The ill-fated argument put forward by Orange County is that a private pool becomes classified as a public one if it’s being rented out on a digital app like Swimply. So, a homeowner near UNC with a quiet, backyard pool that sees a few rental guests per week must then face the same level of code enforcement, chemical maintenance and property inspection as, say, Woodcroft Swim & Tennis Club in Durham, which sees hundreds if not thousands of swimmers a week. It’s ill-fated because this approach to regulation has been tried in other states, such as Wisconsin, where the Department of Health Services was set straight by the state’s Consumer Protection department after pushback from the pool, yard and tennis court sharing app.

Put simply, Swimply cannot be singled out for regulation just because they are not mentioned by name in state law for governing vacation rental properties. In principle, the business model and features of an app like this are covered by the allowances made for private property owners who’ve made use of Airbnb or other apps to generate supplemental income off their property.

An Airbnb host in Burlington could in theory offer their entire home for daily rental, including its amenities: kitchen, laundry, ping pong tables and an outdoor pool, with no interference. That property could see an equal number of guests per week as a Swimply listing, but the only difference is that the Airbnb guests would also be utilizing overnight accommodations in addition to a swimming pool.

Why would it be the business of public health regulators to police backyard swimming, but only for people who will be there for an hour or two as opposed to overnight? This is the question that regulators in Orange County have yet to contend with, and the issue remains unresolved at the expense of homeowners and sharing app users who want to enjoy private pool access during a summer that promises extreme heat statewide. Either the state of North Carolina believes in private property rights and a level playing field for innovation, or it doesn’t.
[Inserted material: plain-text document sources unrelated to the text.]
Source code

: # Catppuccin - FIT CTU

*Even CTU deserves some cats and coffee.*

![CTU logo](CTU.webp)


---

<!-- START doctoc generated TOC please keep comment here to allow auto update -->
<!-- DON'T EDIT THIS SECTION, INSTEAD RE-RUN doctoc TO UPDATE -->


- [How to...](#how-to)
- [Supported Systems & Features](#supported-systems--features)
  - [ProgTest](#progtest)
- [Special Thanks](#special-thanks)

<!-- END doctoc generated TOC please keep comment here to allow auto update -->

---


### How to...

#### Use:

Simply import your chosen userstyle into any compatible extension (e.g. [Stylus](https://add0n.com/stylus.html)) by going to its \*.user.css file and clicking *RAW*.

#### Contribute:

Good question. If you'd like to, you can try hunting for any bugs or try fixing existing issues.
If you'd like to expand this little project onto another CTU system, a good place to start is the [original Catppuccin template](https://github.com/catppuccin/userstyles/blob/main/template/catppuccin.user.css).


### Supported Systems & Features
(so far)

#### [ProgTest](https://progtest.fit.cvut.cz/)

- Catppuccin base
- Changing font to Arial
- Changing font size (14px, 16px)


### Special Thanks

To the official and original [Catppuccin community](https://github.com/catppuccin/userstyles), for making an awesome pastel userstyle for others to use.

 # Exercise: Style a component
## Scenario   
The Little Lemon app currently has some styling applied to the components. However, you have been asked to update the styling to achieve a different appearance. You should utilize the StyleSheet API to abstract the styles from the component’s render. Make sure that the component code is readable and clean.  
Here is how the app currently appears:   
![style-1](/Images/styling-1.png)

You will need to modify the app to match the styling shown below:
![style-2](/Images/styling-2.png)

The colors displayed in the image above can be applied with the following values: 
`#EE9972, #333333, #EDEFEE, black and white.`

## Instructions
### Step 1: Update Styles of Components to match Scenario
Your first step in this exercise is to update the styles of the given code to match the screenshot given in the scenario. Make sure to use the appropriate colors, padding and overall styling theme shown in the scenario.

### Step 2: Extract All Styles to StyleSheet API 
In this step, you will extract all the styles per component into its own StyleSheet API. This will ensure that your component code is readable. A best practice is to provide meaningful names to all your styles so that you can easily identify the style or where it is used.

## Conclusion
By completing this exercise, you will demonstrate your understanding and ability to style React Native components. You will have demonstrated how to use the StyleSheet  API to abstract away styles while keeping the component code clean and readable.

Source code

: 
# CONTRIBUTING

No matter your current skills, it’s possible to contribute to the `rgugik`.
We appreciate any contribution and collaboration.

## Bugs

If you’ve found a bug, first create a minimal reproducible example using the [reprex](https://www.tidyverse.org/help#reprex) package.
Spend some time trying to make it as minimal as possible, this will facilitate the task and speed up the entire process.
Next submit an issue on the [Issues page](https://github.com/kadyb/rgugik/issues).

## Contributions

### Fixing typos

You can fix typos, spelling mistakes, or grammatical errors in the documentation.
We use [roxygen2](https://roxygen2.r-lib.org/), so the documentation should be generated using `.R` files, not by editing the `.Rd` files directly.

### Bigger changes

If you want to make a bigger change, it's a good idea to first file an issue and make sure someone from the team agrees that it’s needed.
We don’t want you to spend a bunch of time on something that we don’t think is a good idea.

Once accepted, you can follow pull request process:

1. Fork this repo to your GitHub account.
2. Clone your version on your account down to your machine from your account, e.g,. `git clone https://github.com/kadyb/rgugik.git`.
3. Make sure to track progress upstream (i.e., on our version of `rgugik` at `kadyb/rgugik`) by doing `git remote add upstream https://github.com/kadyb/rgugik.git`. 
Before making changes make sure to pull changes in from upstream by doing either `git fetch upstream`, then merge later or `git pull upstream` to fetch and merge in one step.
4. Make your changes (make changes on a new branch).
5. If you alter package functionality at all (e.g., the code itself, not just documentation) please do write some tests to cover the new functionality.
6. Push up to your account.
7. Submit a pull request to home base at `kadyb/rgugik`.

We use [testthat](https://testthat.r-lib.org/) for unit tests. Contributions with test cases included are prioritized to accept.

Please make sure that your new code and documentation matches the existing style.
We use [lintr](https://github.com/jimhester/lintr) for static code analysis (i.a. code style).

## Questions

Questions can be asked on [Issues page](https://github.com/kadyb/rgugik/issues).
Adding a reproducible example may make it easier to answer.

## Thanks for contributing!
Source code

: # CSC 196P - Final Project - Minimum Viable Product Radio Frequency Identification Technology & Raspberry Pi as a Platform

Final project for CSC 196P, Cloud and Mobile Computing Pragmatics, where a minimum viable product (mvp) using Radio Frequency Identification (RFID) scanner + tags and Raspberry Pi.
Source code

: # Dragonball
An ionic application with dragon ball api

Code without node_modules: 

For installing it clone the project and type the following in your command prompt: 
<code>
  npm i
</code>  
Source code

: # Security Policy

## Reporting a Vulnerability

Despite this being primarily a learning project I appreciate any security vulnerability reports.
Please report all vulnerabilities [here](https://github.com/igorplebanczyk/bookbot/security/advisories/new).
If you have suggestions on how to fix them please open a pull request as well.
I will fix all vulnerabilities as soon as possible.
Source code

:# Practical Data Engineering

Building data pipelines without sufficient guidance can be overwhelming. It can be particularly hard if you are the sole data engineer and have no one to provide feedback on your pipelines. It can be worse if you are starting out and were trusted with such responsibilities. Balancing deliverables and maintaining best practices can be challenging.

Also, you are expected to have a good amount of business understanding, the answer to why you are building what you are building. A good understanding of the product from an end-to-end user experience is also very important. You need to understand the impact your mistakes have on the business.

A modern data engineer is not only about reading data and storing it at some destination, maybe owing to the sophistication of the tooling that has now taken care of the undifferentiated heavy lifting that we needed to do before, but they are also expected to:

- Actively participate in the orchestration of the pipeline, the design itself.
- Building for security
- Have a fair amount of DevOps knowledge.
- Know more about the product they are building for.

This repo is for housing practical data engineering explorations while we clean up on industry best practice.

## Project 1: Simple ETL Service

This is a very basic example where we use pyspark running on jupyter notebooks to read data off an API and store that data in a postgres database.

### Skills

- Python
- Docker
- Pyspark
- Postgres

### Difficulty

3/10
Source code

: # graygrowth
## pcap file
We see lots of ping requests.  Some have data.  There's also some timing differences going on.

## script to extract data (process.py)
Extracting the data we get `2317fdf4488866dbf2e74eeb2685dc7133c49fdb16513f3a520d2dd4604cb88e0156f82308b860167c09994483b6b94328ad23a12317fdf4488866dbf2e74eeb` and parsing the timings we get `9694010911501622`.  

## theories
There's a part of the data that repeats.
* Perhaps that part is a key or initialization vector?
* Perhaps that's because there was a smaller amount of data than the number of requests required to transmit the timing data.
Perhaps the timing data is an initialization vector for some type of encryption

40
North Carolina has a workable framework in place for the sharing economy in the longstanding Vacation Rental Act, but it’s going to have to be either modified or supplemented by new legislation to add clarity for property owners and consumers alike who enjoy innovations in the sharing economy. Senate Bill 667 stands as one such piece of legislation that could bring an end to the harassment of North Carolina homeowners by misguided health department officials. The bill, championed by state Sen. Tim Moffitt (R-Henderson, Polk and Rutherford), would in essence preempt localities from banning short-term rentals or imposing onerous costs to listing private property.

No doubt, the measure presents a clash of values for its Republican backers, who on the one hand tend to favor local control as opposed to dictates from Raleigh about how towns should be managed. However, the competing value — that of property rights protected under state law — makes SB 667 a worthwhile consideration for conflicted lawmakers.

Whether it’s SB 667 or something new in a coming legislative session, the legislature owes North Carolinians clarity about their right to rent private property, whether it be backyards, pools, hot tubs, spare rooms or whole single-family homes.